(Task statement):
In the records below, count every line that includes the word "representa". Provide the total alone.

─── Records to process ───

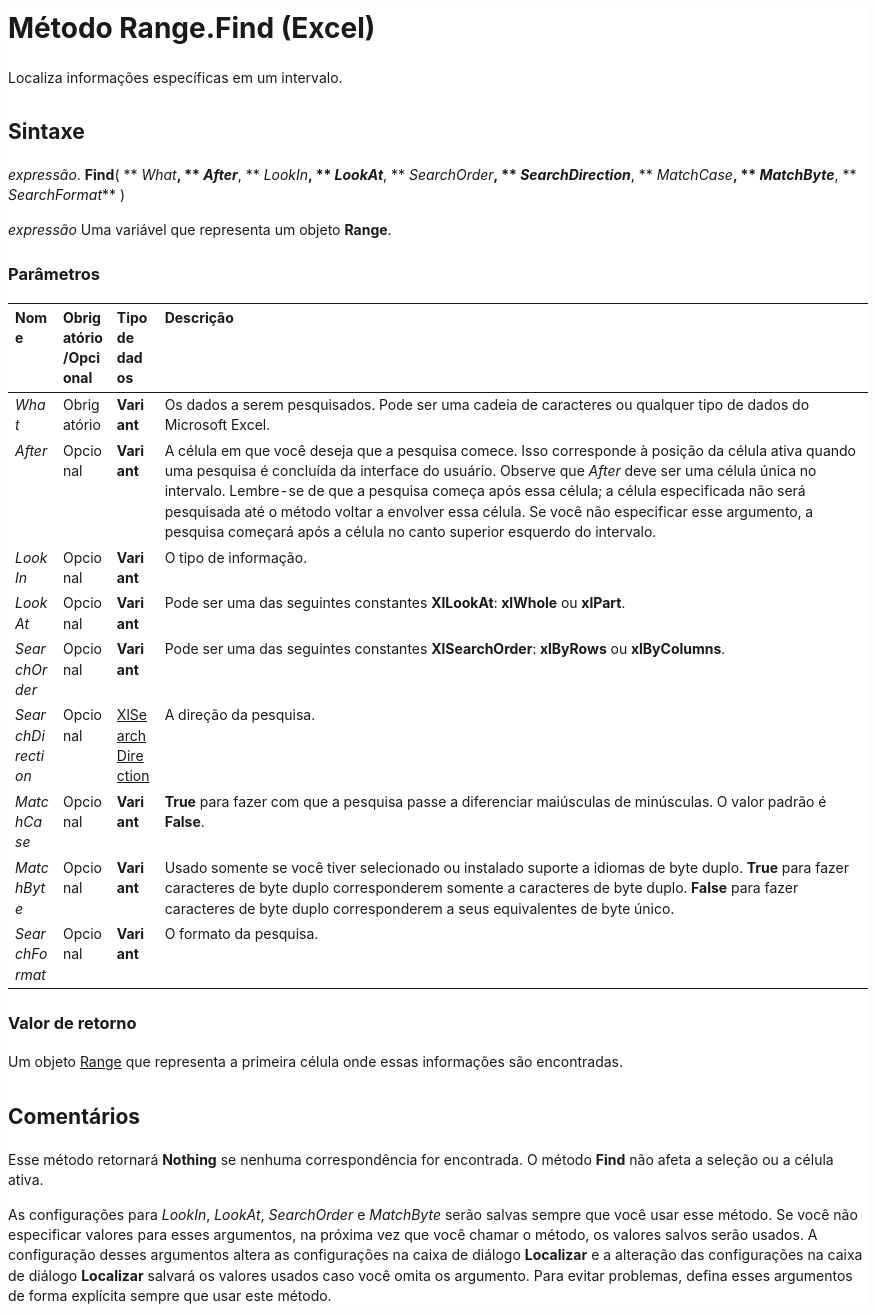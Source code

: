 
# Método Range.Find (Excel)

Localiza informações específicas em um intervalo.


## Sintaxe

 _expressão_. **Find**( ** _What_**, ** _After_**, ** _LookIn_**, ** _LookAt_**, ** _SearchOrder_**, ** _SearchDirection_**, ** _MatchCase_**, ** _MatchByte_**, ** _SearchFormat_** )

 _expressão_ Uma variável que representa um objeto **Range**.


### Parâmetros



|**Nome**|**Obrigatório/Opcional**|**Tipo de dados**|**Descrição**|
|:-----|:-----|:-----|:-----|
| _What_|Obrigatório|**Variant**|Os dados a serem pesquisados. Pode ser uma cadeia de caracteres ou qualquer tipo de dados do Microsoft Excel.|
| _After_|Opcional|**Variant**|A célula em que você deseja que a pesquisa comece. Isso corresponde à posição da célula ativa quando uma pesquisa é concluída da interface do usuário. Observe que  _After_ deve ser uma célula única no intervalo. Lembre-se de que a pesquisa começa após essa célula; a célula especificada não será pesquisada até o método voltar a envolver essa célula. Se você não especificar esse argumento, a pesquisa começará após a célula no canto superior esquerdo do intervalo.|
| _LookIn_|Opcional|**Variant**|O tipo de informação.|
| _LookAt_|Opcional|**Variant**|Pode ser uma das seguintes constantes  **XlLookAt**: **xlWhole** ou **xlPart**.|
| _SearchOrder_|Opcional|**Variant**|Pode ser uma das seguintes constantes  **XlSearchOrder**: **xlByRows** ou **xlByColumns**.|
| _SearchDirection_|Opcional|[XlSearchDirection](fc53fda7-d01c-c407-ccdb-d12004a4dcee.md)|A direção da pesquisa.|
| _MatchCase_|Opcional|**Variant**|**True** para fazer com que a pesquisa passe a diferenciar maiúsculas de minúsculas. O valor padrão é **False**.|
| _MatchByte_|Opcional|**Variant**|Usado somente se você tiver selecionado ou instalado suporte a idiomas de byte duplo.  **True** para fazer caracteres de byte duplo corresponderem somente a caracteres de byte duplo. **False** para fazer caracteres de byte duplo corresponderem a seus equivalentes de byte único.|
| _SearchFormat_|Opcional|**Variant**|O formato da pesquisa.|

### Valor de retorno

Um objeto [Range](b8207778-0dcc-4570-1234-f130532cc8cd.md) que representa a primeira célula onde essas informações são encontradas.


## Comentários

Esse método retornará  **Nothing** se nenhuma correspondência for encontrada. O método **Find** não afeta a seleção ou a célula ativa.

As configurações para  _LookIn_,  _LookAt_,  _SearchOrder_ e _MatchByte_ serão salvas sempre que você usar esse método. Se você não especificar valores para esses argumentos, na próxima vez que você chamar o método, os valores salvos serão usados. A configuração desses argumentos altera as configurações na caixa de diálogo **Localizar** e a alteração das configurações na caixa de diálogo **Localizar** salvará os valores usados caso você omita os argumento. Para evitar problemas, defina esses argumentos de forma explícita sempre que usar este método.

───

(Solution):
2